### Exercise aim
For the entries that follow, restate word for word the line containing "(o *CreateNetworkFirewallRuleRequestRule) HasDestinations()", the line containing "### GetConfigOk", and every line that lies between them.

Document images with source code

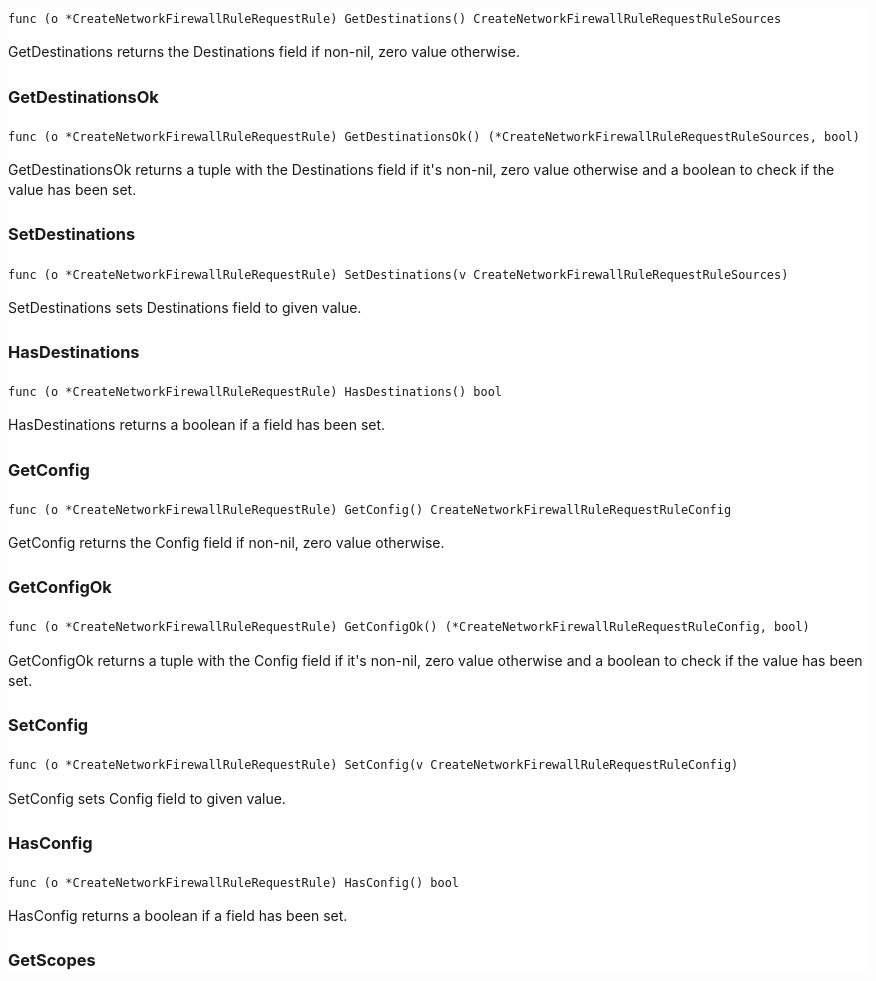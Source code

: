 `func (o *CreateNetworkFirewallRuleRequestRule) GetDestinations() CreateNetworkFirewallRuleRequestRuleSources`

GetDestinations returns the Destinations field if non-nil, zero value otherwise.

### GetDestinationsOk

`func (o *CreateNetworkFirewallRuleRequestRule) GetDestinationsOk() (*CreateNetworkFirewallRuleRequestRuleSources, bool)`

GetDestinationsOk returns a tuple with the Destinations field if it's non-nil, zero value otherwise
and a boolean to check if the value has been set.

### SetDestinations

`func (o *CreateNetworkFirewallRuleRequestRule) SetDestinations(v CreateNetworkFirewallRuleRequestRuleSources)`

SetDestinations sets Destinations field to given value.

### HasDestinations

`func (o *CreateNetworkFirewallRuleRequestRule) HasDestinations() bool`

HasDestinations returns a boolean if a field has been set.

### GetConfig

`func (o *CreateNetworkFirewallRuleRequestRule) GetConfig() CreateNetworkFirewallRuleRequestRuleConfig`

GetConfig returns the Config field if non-nil, zero value otherwise.

### GetConfigOk

`func (o *CreateNetworkFirewallRuleRequestRule) GetConfigOk() (*CreateNetworkFirewallRuleRequestRuleConfig, bool)`

GetConfigOk returns a tuple with the Config field if it's non-nil, zero value otherwise
and a boolean to check if the value has been set.

### SetConfig

`func (o *CreateNetworkFirewallRuleRequestRule) SetConfig(v CreateNetworkFirewallRuleRequestRuleConfig)`

SetConfig sets Config field to given value.

### HasConfig

`func (o *CreateNetworkFirewallRuleRequestRule) HasConfig() bool`

HasConfig returns a boolean if a field has been set.

### GetScopes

### Task answer
`func (o *CreateNetworkFirewallRuleRequestRule) HasDestinations() bool`

HasDestinations returns a boolean if a field has been set.

### GetConfig

`func (o *CreateNetworkFirewallRuleRequestRule) GetConfig() CreateNetworkFirewallRuleRequestRuleConfig`

GetConfig returns the Config field if non-nil, zero value otherwise.

### GetConfigOk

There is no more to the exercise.